There are two reasons Enron and the government have got away with this
bizarre deal. One is that most of it has been kept extremely secret. The
only thing that has been made public is the report of the renegotiating
committee, set up by the Sena-BJP government to renegotiate the original
deal that Sharad Pawar's Congress government struck with Enron. The second
reason is that even the parts that have been made public are complex and
difficult to follow. Both Enron and the government are confident that this,
along with the obsessive secrecy, is all the protection they need against
uncomfortable questions.
The Sena-BJP alliance ran for election in 1995 in Maharashtra on various
eye-catching promises, one of which I examined here a few weeks ago.
Another, voiced particularly and repeatedly by the BJP's Gopinath Munde,
was that Enron would be "thrown into the Arabian Sea." That was not quite
what happened when Munde and his pals came to power. The alliance simply
signed a new deal with Enron. Instead of Enron, all the objections the
parties had raised during the election, including allegations of vast
corruption, vanished into the Arabian Sea.
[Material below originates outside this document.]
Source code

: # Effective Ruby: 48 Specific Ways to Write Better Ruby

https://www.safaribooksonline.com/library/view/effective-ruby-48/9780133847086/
Why did this happen? There was the infamous "education" Enron says it had
to disburse to Indian politicians to move the deal along: 20 million
greenbacks worth. In the February 24, 1997, issue of Business Week, Enron
CEO Rebecca Mark hints at this: "[T]hink of the massive bureaucracy we had
to move. How do you move a bureaucracy that has done things one way its
entire collective life? You have to be pushy and aggressive."
Will we ever know, considering the amounts involved, exactly how well Enron
educated the great men of Maharashtra?
There are innumerable problems with the Enron project: from the brutal
treatment of people in Guhagar taluka protesting the plant's presence, to
displacement issues not addressed, to the environmental costs. There are
questions about why we need such a project at all, given the huge power
savings that efficiency measures alone can bring. There's the total lack of
transparency, the signs of enormous corruption.
But in the end, there is one simple, illuminating way to look at Enron. Its
power will cost far, far more than MSEB's customers have paid till now.
Why should they pay? Except that they have no choice?